Les discordes entre la CEDEAO et le Mali datent de 12 ans, soit avant l’arrivée du colonel Goïta au pouvoir (analyse)

Avec l’apparition, en 2012, de la crise malienne née des actions de groupes dits indépendantistes et/ou salafistes contre l’Etat malien, la Communauté des Etats de l’Afrique de l’ouest (Cédéao) avait aussitôt proposé d’envoyer des troupes au sud du Mali alors que les autorités maliennes souhaitaient un soutien militaire au nord, où se menaient les combats. Ce faisant, les soldats français de l’opération Serval ont finalement devancé les troupes de la Cédéao.

Le 20 septembre 2012 à Paris, le premier ministre malien d’alors, Cheick Modibo Diarra rendait compte des divergences importantes entre la Cédéao qui voulait déployer des troupes dans le sud du Mali alors que les autorités maliennes souhaitaient que ses troupes soient envoyées dans le Nord là où les Forces armées maliennes (Fama) mènent la guerre.

Au sortir d’une audience avec Blaise Compaoré, alors médiateur de la Cédéao dans le conflit au Mali, Modibo Diarra avait souligné les «discordances qui existent entre les propositions de la Communauté économique des Etats de l’Afrique de l’Ouest et celles des militaires maliens, dans les plans d’intervention au Nord-Mali»
Le Premier ministre Diarra avait fait comprendre que la Cédéao dispose certes d’un plan, mais que les militaires maliens disposent eux-aussi d’un plan. «Bien sûr, la Cédéao a proposé un plan de sortie de crise. Ce plan de sortie de crise a été discuté avec les militaires maliens qui, eux- aussi, avaient un plan de sortie de crise qui décrivait dans les détails le genre d’aide dont ils ont besoin», a-t-il dit. «Nos soldats ont participé à des efforts de la Cédéao, par le passé. Aujourd’hui, c’est le Mali qui a des problèmes. La Cédéao doit venir à son secours. Il faut donc s’inscrire dans ce contexte et non dans les velléités de qui décide, de qui fait quoi, avait-il dit.

M. Diarra avait aussi exprimé l’impatience des Maliens et de son gouvernement pour une intervention pouvant aider le pays à «arrêter le plus rapidement les souffrances des populations du Nord » tout en préservant le mieux possible la vie des personnes qui seront commises dans une éventuelle intervention militaire.

Des troubles politiques, des scissions au sein de l’armée mais aussi face aux multiplications des actions subversives des groupes armées et face aux difficultés de trouver rapidement des points de convergence avec la Cédéao, le Mali s’était tourné vers la France qui elle, illico presto, lança dès janvier 2013 l’Opération Serval.

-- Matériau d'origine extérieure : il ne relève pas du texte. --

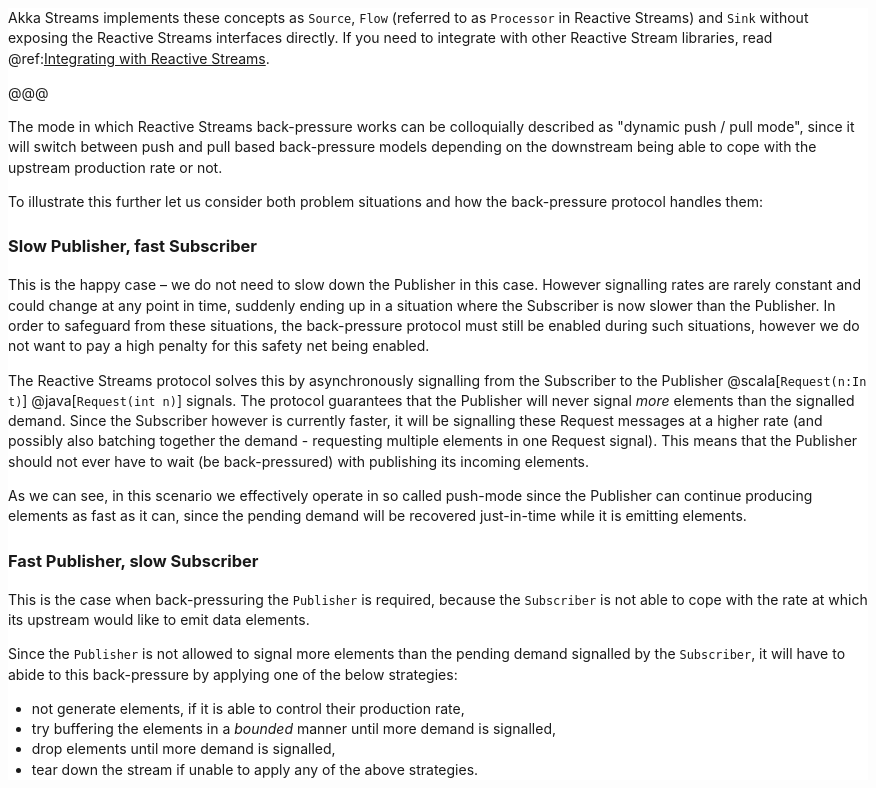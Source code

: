 Akka Streams implements these concepts as `Source`, `Flow` (referred to as `Processor` in Reactive Streams)
and `Sink` without exposing the Reactive Streams interfaces directly.
If you need to integrate with other Reactive Stream libraries, read @ref:[Integrating with Reactive Streams](stream-integrations.md#reactive-streams-integration).

@@@

The mode in which Reactive Streams back-pressure works can be colloquially described as "dynamic push / pull mode",
since it will switch between push and pull based back-pressure models depending on the downstream being able to cope
with the upstream production rate or not.

To illustrate this further let us consider both problem situations and how the back-pressure protocol handles them:

### Slow Publisher, fast Subscriber

This is the happy case – we do not need to slow down the Publisher in this case. However signalling rates are
rarely constant and could change at any point in time, suddenly ending up in a situation where the Subscriber is now
slower than the Publisher. In order to safeguard from these situations, the back-pressure protocol must still be enabled
during such situations, however we do not want to pay a high penalty for this safety net being enabled.

The Reactive Streams protocol solves this by asynchronously signalling from the Subscriber to the Publisher
@scala[`Request(n:Int)`] @java[`Request(int n)`] signals. The protocol guarantees that the Publisher will never signal *more* elements than the
signalled demand. Since the Subscriber however is currently faster, it will be signalling these Request messages at a higher
rate (and possibly also batching together the demand - requesting multiple elements in one Request signal). This means
that the Publisher should not ever have to wait (be back-pressured) with publishing its incoming elements.

As we can see, in this scenario we effectively operate in so called push-mode since the Publisher can continue producing
elements as fast as it can, since the pending demand will be recovered just-in-time while it is emitting elements.

### Fast Publisher, slow Subscriber

This is the case when back-pressuring the `Publisher` is required, because the `Subscriber` is not able to cope with
the rate at which its upstream would like to emit data elements.

Since the `Publisher` is not allowed to signal more elements than the pending demand signalled by the `Subscriber`,
it will have to abide to this back-pressure by applying one of the below strategies:

 * not generate elements, if it is able to control their production rate,
 * try buffering the elements in a *bounded* manner until more demand is signalled,
 * drop elements until more demand is signalled,
 * tear down the stream if unable to apply any of the above strategies.

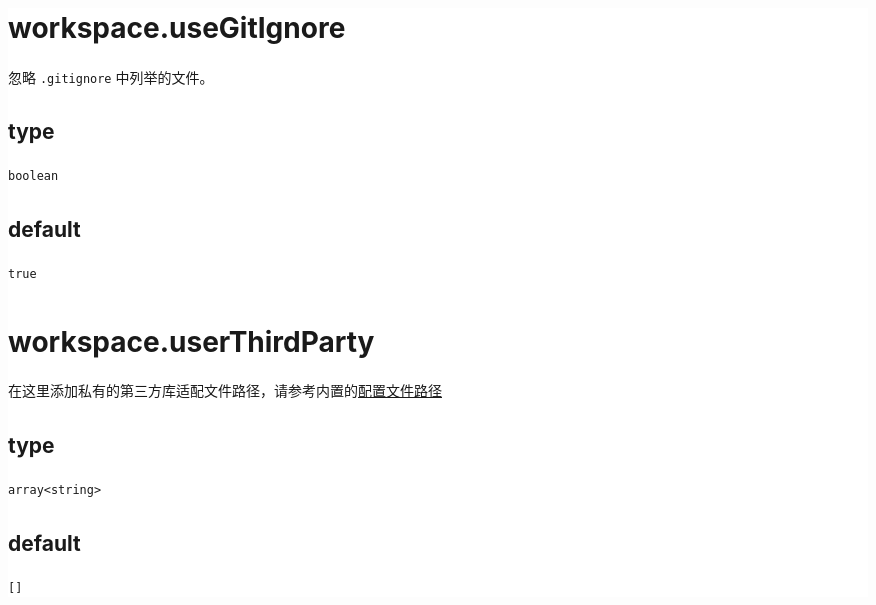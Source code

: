 # workspace.useGitIgnore

忽略 `.gitignore` 中列举的文件。

## type
`boolean`

## default

`true`

# workspace.userThirdParty

在这里添加私有的第三方库适配文件路径，请参考内置的[配置文件路径](https://github.com/sumneko/lua-language-server/tree/master/meta/3rd)

## type
`array<string>`

## default

`[]`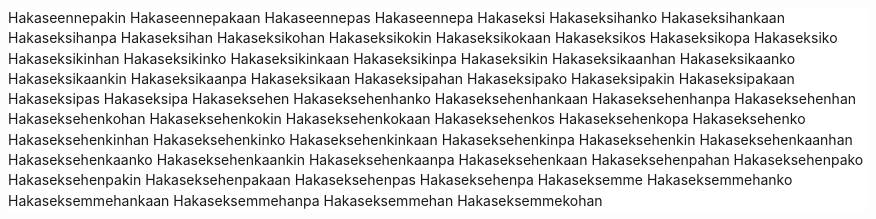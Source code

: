 Hakaseennepakin
Hakaseennepakaan
Hakaseennepas
Hakaseennepa
Hakaseksi
Hakaseksihanko
Hakaseksihankaan
Hakaseksihanpa
Hakaseksihan
Hakaseksikohan
Hakaseksikokin
Hakaseksikokaan
Hakaseksikos
Hakaseksikopa
Hakaseksiko
Hakaseksikinhan
Hakaseksikinko
Hakaseksikinkaan
Hakaseksikinpa
Hakaseksikin
Hakaseksikaanhan
Hakaseksikaanko
Hakaseksikaankin
Hakaseksikaanpa
Hakaseksikaan
Hakaseksipahan
Hakaseksipako
Hakaseksipakin
Hakaseksipakaan
Hakaseksipas
Hakaseksipa
Hakaseksehen
Hakaseksehenhanko
Hakaseksehenhankaan
Hakaseksehenhanpa
Hakaseksehenhan
Hakaseksehenkohan
Hakaseksehenkokin
Hakaseksehenkokaan
Hakaseksehenkos
Hakaseksehenkopa
Hakaseksehenko
Hakaseksehenkinhan
Hakaseksehenkinko
Hakaseksehenkinkaan
Hakaseksehenkinpa
Hakaseksehenkin
Hakaseksehenkaanhan
Hakaseksehenkaanko
Hakaseksehenkaankin
Hakaseksehenkaanpa
Hakaseksehenkaan
Hakaseksehenpahan
Hakaseksehenpako
Hakaseksehenpakin
Hakaseksehenpakaan
Hakaseksehenpas
Hakaseksehenpa
Hakaseksemme
Hakaseksemmehanko
Hakaseksemmehankaan
Hakaseksemmehanpa
Hakaseksemmehan
Hakaseksemmekohan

En fin de compte, la Cédéao n’a pas pu déployer sa force en attente. La mission de la Cédéao au Mali (MICEMA) qui était en préparation a fait long feu pour se muer en Mission internationale de soutien au Mali sous conduite africaine, placée sous la responsabilité de l’Union africaine avec l’autorisation de l’Onu.

La France s’est grandement impliquée dans la préparation de la mission, promettant de fournir un soutien logistique et de former les soldats africains de la MISMA.

La MISMA à travers la résolution 2085 se donna une mission mesurée de contribuer à «reconstituer la capacité des forces armées maliennes». Elle fut vite remplacée au bout d’une année d’opérationnalisation par la Minusma, une mission onusienne. La mission française Barkhane soutenue par des pays membres de l’OTAN ainsi que la création du G5-Sahel feront oublier la Cédéao dans la gestion de la crise, excepté sans doute son médiateur.

La Cédéao reviendra en force au Mali mais cette fois pour faire subir aux Maliens de lourdes sanctions, allant jusqu’à la fermeture des frontières terrestres et aériennes entre les pays de la Cédéao et le Mali, la suspension de toutes les transactions commerciales et financières entre les États membres de la Cédéao et le Mali, à l’exception des produits suivants: les produits alimentaires essentiels, les produits pharmaceutiques, les fournitures et équipements médicaux, y compris les matériels de contrôle du Covid-19, les produits pétroliers et l’électricité ou encore le gel des avoirs de la république du Mali dans les banques centrales de la Cédéao.
Ces sanctions de la Cédéao, inédites et rejetées par les populations de l’espace communautaire, ont été jugées injustes par la cour de justice de l’UEMOA qui ordonna un sursis à exécution des sanctions.